> _Task to complete_:
From the entries, copy every line that carries the string "then".

> _Excerpted records_:
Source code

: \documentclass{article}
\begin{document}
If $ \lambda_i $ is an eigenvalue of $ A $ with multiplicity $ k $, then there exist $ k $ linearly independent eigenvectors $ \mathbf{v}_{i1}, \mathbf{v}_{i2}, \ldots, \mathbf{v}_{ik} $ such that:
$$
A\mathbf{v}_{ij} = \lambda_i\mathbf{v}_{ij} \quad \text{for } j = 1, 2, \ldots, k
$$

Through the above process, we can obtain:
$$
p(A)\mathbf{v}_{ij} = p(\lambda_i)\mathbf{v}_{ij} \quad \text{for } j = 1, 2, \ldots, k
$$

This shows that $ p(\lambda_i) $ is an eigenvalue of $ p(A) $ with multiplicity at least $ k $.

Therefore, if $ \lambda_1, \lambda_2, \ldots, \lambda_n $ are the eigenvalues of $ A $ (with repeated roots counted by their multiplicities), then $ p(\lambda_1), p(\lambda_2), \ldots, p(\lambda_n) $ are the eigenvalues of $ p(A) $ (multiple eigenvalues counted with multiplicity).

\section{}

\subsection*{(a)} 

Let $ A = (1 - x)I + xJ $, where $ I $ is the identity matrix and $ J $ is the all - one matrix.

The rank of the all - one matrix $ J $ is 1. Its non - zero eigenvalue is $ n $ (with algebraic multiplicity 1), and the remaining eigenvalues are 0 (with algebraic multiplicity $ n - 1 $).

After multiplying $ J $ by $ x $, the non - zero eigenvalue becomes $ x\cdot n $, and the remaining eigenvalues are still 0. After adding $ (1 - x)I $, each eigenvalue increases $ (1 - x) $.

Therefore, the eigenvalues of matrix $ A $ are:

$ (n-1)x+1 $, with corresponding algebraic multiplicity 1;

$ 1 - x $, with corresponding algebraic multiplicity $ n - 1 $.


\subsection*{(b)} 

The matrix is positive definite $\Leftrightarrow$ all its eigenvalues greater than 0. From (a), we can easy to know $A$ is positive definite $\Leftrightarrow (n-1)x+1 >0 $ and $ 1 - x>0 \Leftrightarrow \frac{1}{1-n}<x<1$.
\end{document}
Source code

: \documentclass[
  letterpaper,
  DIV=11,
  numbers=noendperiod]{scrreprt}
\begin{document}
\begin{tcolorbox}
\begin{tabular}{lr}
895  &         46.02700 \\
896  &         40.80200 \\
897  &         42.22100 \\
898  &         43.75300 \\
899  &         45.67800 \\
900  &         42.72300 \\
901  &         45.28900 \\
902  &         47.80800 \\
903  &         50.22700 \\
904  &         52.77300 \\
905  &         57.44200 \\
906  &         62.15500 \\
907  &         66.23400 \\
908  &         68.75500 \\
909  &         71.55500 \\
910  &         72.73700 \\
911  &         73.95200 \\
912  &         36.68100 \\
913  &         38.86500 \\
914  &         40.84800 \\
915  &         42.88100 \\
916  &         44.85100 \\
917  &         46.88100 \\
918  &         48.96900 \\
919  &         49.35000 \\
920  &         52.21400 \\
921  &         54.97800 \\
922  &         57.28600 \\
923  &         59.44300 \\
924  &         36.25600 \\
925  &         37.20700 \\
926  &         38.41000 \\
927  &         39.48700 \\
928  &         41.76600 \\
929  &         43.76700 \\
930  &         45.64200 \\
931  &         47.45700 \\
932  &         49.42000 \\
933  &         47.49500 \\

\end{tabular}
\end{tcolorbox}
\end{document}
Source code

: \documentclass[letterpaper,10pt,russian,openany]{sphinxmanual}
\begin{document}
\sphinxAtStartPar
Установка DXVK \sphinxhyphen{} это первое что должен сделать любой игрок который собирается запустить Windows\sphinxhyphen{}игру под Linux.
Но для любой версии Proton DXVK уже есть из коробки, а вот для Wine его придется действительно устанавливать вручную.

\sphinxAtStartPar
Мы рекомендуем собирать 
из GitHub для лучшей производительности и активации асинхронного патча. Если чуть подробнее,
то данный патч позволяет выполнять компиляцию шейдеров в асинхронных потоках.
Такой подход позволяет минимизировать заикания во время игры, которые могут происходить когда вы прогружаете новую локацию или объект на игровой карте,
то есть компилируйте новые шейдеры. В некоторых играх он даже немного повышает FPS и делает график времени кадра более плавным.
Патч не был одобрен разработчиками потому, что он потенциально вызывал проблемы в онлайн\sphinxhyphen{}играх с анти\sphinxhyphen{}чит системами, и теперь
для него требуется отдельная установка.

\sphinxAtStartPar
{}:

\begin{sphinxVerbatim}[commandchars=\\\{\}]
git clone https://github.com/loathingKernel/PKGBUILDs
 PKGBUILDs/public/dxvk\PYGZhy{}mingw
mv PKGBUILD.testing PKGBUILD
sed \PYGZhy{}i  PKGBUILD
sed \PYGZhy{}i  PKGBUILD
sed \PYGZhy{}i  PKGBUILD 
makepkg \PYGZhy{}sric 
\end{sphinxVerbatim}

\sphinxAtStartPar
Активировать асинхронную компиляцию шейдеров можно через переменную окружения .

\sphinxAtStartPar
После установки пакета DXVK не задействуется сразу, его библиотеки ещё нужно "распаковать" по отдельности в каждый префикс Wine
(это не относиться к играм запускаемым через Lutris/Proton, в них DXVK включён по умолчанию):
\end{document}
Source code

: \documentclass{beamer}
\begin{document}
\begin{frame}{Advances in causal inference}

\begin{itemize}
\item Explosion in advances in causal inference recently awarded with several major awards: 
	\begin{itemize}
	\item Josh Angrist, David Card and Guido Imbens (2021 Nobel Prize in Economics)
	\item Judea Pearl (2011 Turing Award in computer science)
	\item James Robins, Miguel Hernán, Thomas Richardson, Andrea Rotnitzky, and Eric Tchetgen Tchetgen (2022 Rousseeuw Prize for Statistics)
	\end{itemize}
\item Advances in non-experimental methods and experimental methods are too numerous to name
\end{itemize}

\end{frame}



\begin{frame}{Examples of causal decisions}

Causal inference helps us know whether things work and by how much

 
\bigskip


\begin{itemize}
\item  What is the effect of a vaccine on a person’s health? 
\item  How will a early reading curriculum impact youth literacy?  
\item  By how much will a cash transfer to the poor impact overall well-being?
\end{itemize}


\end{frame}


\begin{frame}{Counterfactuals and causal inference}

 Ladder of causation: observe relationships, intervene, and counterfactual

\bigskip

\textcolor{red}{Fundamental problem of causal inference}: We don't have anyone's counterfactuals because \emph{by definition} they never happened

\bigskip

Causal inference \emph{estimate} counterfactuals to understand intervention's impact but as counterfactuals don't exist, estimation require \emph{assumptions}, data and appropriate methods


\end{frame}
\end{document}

> _Answer to this problem_:
If $ \lambda_i $ is an eigenvalue of $ A $ with multiplicity $ k $, then there exist $ k $ linearly independent eigenvectors $ \mathbf{v}_{i1}, \mathbf{v}_{i2}, \ldots, \mathbf{v}_{ik} $ such that:
Therefore, if $ \lambda_1, \lambda_2, \ldots, \lambda_n $ are the eigenvalues of $ A $ (with repeated roots counted by their multiplicities), then $ p(\lambda_1), p(\lambda_2), \ldots, p(\lambda_n) $ are the eigenvalues of $ p(A) $ (multiple eigenvalues counted with multiplicity).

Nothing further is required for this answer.